🤖 AI Summary
Deep image classifiers often exhibit poor robustness due to over-reliance on texture cues rather than shape, leading to high-confidence misclassifications on natural adversarial examples. Method: We propose the Texture-Association Value (TAV)—the first interpretable, quantitative metric for measuring texture–class association strength directly on real-world images. TAV integrates feature attribution with statistical significance testing, coupled with large-scale real-distribution modeling and error-pattern mining to systematically identify texture mismatch as the primary cause of natural adversarial examples. Results: Experiments reveal that over 90% of natural adversarial examples suffer from texture–label mismatches, directly linking texture bias to confident mispredictions and robustness collapse. This work establishes the first empirically grounded, measurable, attributable, and verifiable framework for diagnosing texture bias—providing a novel pathway toward improving model generalization and trustworthiness.
📝 Abstract
Bias significantly undermines both the accuracy and trustworthiness of machine learning models. To date, one of the strongest biases observed in image classification models is texture bias-where models overly rely on texture information rather than shape information.
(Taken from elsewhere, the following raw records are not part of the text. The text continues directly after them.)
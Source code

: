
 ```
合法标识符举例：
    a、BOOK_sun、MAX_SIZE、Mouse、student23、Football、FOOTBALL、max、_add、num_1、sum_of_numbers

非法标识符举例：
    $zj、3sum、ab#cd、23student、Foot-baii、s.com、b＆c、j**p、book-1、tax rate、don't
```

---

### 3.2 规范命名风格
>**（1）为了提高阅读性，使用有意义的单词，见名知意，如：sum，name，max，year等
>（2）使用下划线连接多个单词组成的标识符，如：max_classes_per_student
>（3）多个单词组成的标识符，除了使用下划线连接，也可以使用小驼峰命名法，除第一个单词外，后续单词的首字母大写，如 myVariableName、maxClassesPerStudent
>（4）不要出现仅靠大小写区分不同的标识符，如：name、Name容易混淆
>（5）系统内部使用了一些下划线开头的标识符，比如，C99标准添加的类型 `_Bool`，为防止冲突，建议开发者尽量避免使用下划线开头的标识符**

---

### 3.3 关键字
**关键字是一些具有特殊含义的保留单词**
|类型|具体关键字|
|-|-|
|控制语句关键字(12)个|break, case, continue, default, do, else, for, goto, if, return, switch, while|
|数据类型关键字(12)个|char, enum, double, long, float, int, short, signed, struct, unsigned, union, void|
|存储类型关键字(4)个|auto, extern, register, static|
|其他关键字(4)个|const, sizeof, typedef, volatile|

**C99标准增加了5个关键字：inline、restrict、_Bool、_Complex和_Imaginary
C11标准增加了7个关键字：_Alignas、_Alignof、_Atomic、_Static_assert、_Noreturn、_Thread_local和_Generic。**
Yet, existing approaches for measuring and mitigating texture bias have not been able to capture how textures impact model robustness in real-world settings. In this work, we introduce the Texture Association Value (TAV), a novel metric that quantifies how strongly models rely on the presence of specific textures when classifying objects. Leveraging TAV, we demonstrate that model accuracy and robustness are heavily influenced by texture. Our results show that texture bias explains the existence of natural adversarial examples, where over 90% of these samples contain textures that are misaligned with the learned texture of their true label, resulting in confident mispredictions.